▸ Problem to solve
The result should be a word-for-word retyping of the entries below, free of pictures.

*** Input Section Begins ***

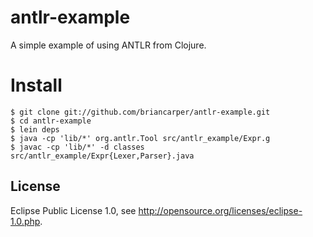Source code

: # antlr-example

A simple example of using ANTLR from Clojure.

# Install

    $ git clone git://github.com/briancarper/antlr-example.git
    $ cd antlr-example
    $ lein deps
    $ java -cp 'lib/*' org.antlr.Tool src/antlr_example/Expr.g
    $ javac -cp 'lib/*' -d classes src/antlr_example/Expr{Lexer,Parser}.java

## License

Eclipse Public License 1.0, see http://opensource.org/licenses/eclipse-1.0.php.
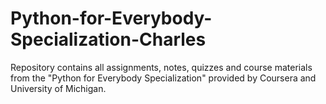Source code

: # Python-for-Everybody-Specialization-Charles
Repository contains all assignments, notes, quizzes and course materials from the "Python for Everybody Specialization" provided by Coursera and University of Michigan.
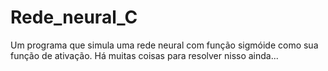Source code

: # Rede_neural_C
Um programa que simula uma rede neural com função sigmóide como sua função de ativação. Há muitas coisas para resolver nisso ainda... 
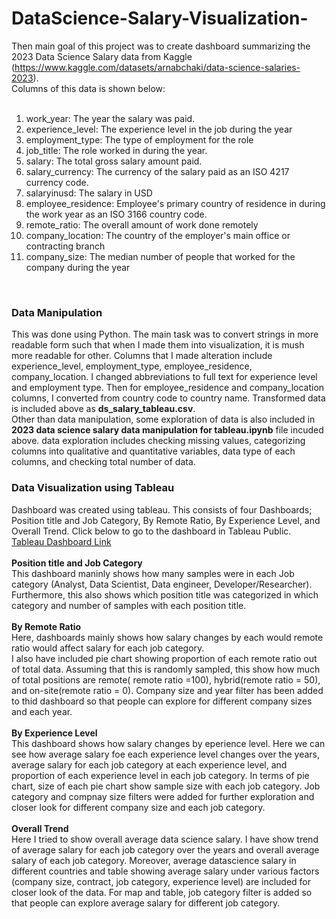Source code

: # DataScience-Salary-Visualization-

Then main goal of this project was to create dashboard summarizing the 2023 Data Science Salary data from Kaggle (https://www.kaggle.com/datasets/arnabchaki/data-science-salaries-2023).<br />
Columns of this data is shown below: <br />
<br />
1. work_year: The year the salary was paid.<br />
2. experience_level: The experience level in the job during the year<br />
3. employment_type: The type of employment for the role<br />
4. job_title: The role worked in during the year.<br />
5. salary: The total gross salary amount paid.<br />
6. salary_currency: The currency of the salary paid as an ISO 4217 currency code.<br />
7. salaryinusd: The salary in USD<br />
8. employee_residence: Employee's primary country of residence in during the work year as an ISO 3166 country code.<br />
9. remote_ratio: The overall amount of work done remotely<br />
10. company_location: The country of the employer's main office or contracting branch<br />
11. company_size: The median number of people that worked for the company during the year<br />
<br />

### Data Manipulation 
This was done using Python. The main task was to convert strings in more readable form such that when I made them into visualization, it is mush more readable for other.
Columns that I made alteration include experience_level, employment_type, employee_residence, company_location. I changed abbreviations to full text for experience level and employment type. Then for employee_residence and company_location columns, I converted from country code to country name. Transformed data is included above as **ds_salary_tableau.csv**.<br /> 
Other than data manipulation, some exploration of data is also included in **2023 data science salary data manipulation for tableau.ipynb** file incuded above. data exploration includes checking missing values, categorizing columns into qualitative and quantitative variables, data type of each columns, and checking total number of data.  

### Data Visualization using Tableau
Dashboard was created using tableau. This consists of four Dashboards; Position title and Job Category, By Remote Ratio, By Experience Level, and Overall Trend. Click below to go to the dashboard in Tableau Public. <br />
[Tableau Dashboard Link](https://public.tableau.com/views/SummaryofDataScienceSalary/TrendofAvg_Salary?:language=en-US&:display_count=n&:origin=viz_share_link) <br />
<br />
**Position title and Job Category**<br />
This dashboard maninly shows how many samples were in each Job category (Analyst, Data Scientist, Data engineer, Developer/Researcher). <br />
Furthermore, this also shows which position title was categorized in which category and number of samples with each position title.<br />
<br />
**By Remote Ratio**<br />
Here, dashboards mainly shows how salary changes by each would remote ratio would affect salary for each job category. <br />
I also have included pie chart showing proportion of each remote ratio out of total data. Assuming that this is randomly sampled, this show how much of total positions are remote( remote ratio =100), hybrid(remote ratio = 50), and on-site(remote ratio = 0). Company size and year filter has been added to thid dashboard so that people can explore for different company sizes and each year. <br/>
<br />
**By Experience Level**<br />
This dashboard shows how salary changes by eperience level. Here we can see how average salary foe each experience level changes over the years, average salary for each job category at each experience level, and proportion of each experience level in each job category. In terms of pie chart, size of each pie chart show sample size with each job category. Job category and compnay size filters were added for further exploration and closer look for different company size and each job category. <br />
<br />
**Overall Trend**<br />
Here I tried to show overall average data science salary. I have show trend of average salary for each job category over the years and overall average salary of each job category. Moreover, average datascience salary in different countries and table showing average salary under various factors (company size, contract, job category, experience level) are included for closer look of the data. For map and table, job category filter is added so that people can explore average salary for different job category.<br />
<br />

*** Input Section Ends ***

▸ Answer to the exercise
Source code

: # antlr-example

A simple example of using ANTLR from Clojure.

# Install

    $ git clone git://github.com/briancarper/antlr-example.git
    $ cd antlr-example
    $ lein deps
    $ java -cp 'lib/*' org.antlr.Tool src/antlr_example/Expr.g
    $ javac -cp 'lib/*' -d classes src/antlr_example/Expr{Lexer,Parser}.java

## License

Eclipse Public License 1.0, see http://opensource.org/licenses/eclipse-1.0.php.
Source code

: # Python-for-Everybody-Specialization-Charles
Repository contains all assignments, notes, quizzes and course materials from the "Python for Everybody Specialization" provided by Coursera and University of Michigan.
Source code

: # Rede_neural_C
Um programa que simula uma rede neural com função sigmóide como sua função de ativação. Há muitas coisas para resolver nisso ainda... 
Source code

: # DataScience-Salary-Visualization-

Then main goal of this project was to create dashboard summarizing the 2023 Data Science Salary data from Kaggle (https://www.kaggle.com/datasets/arnabchaki/data-science-salaries-2023).<br />
Columns of this data is shown below: <br />
<br />
1. work_year: The year the salary was paid.<br />
2. experience_level: The experience level in the job during the year<br />
3. employment_type: The type of employment for the role<br />
4. job_title: The role worked in during the year.<br />
5. salary: The total gross salary amount paid.<br />
6. salary_currency: The currency of the salary paid as an ISO 4217 currency code.<br />
7. salaryinusd: The salary in USD<br />
8. employee_residence: Employee's primary country of residence in during the work year as an ISO 3166 country code.<br />
9. remote_ratio: The overall amount of work done remotely<br />
10. company_location: The country of the employer's main office or contracting branch<br />
11. company_size: The median number of people that worked for the company during the year<br />
<br />

### Data Manipulation 
This was done using Python. The main task was to convert strings in more readable form such that when I made them into visualization, it is mush more readable for other.
Columns that I made alteration include experience_level, employment_type, employee_residence, company_location. I changed abbreviations to full text for experience level and employment type. Then for employee_residence and company_location columns, I converted from country code to country name. Transformed data is included above as **ds_salary_tableau.csv**.<br /> 
Other than data manipulation, some exploration of data is also included in **2023 data science salary data manipulation for tableau.ipynb** file incuded above. data exploration includes checking missing values, categorizing columns into qualitative and quantitative variables, data type of each columns, and checking total number of data.  

### Data Visualization using Tableau
Dashboard was created using tableau. This consists of four Dashboards; Position title and Job Category, By Remote Ratio, By Experience Level, and Overall Trend. Click below to go to the dashboard in Tableau Public. <br />
[Tableau Dashboard Link](https://public.tableau.com/views/SummaryofDataScienceSalary/TrendofAvg_Salary?:language=en-US&:display_count=n&:origin=viz_share_link) <br />
<br />
**Position title and Job Category**<br />
This dashboard maninly shows how many samples were in each Job category (Analyst, Data Scientist, Data engineer, Developer/Researcher). <br />
Furthermore, this also shows which position title was categorized in which category and number of samples with each position title.<br />
<br />
**By Remote Ratio**<br />
Here, dashboards mainly shows how salary changes by each would remote ratio would affect salary for each job category. <br />
I also have included pie chart showing proportion of each remote ratio out of total data. Assuming that this is randomly sampled, this show how much of total positions are remote( remote ratio =100), hybrid(remote ratio = 50), and on-site(remote ratio = 0). Company size and year filter has been added to thid dashboard so that people can explore for different company sizes and each year. <br/>
<br />
**By Experience Level**<br />
This dashboard shows how salary changes by eperience level. Here we can see how average salary foe each experience level changes over the years, average salary for each job category at each experience level, and proportion of each experience level in each job category. In terms of pie chart, size of each pie chart show sample size with each job category. Job category and compnay size filters were added for further exploration and closer look for different company size and each job category. <br />
<br />
**Overall Trend**<br />
Here I tried to show overall average data science salary. I have show trend of average salary for each job category over the years and overall average salary of each job category. Moreover, average datascience salary in different countries and table showing average salary under various factors (company size, contract, job category, experience level) are included for closer look of the data. For map and table, job category filter is added so that people can explore average salary for different job category.<br />
<br />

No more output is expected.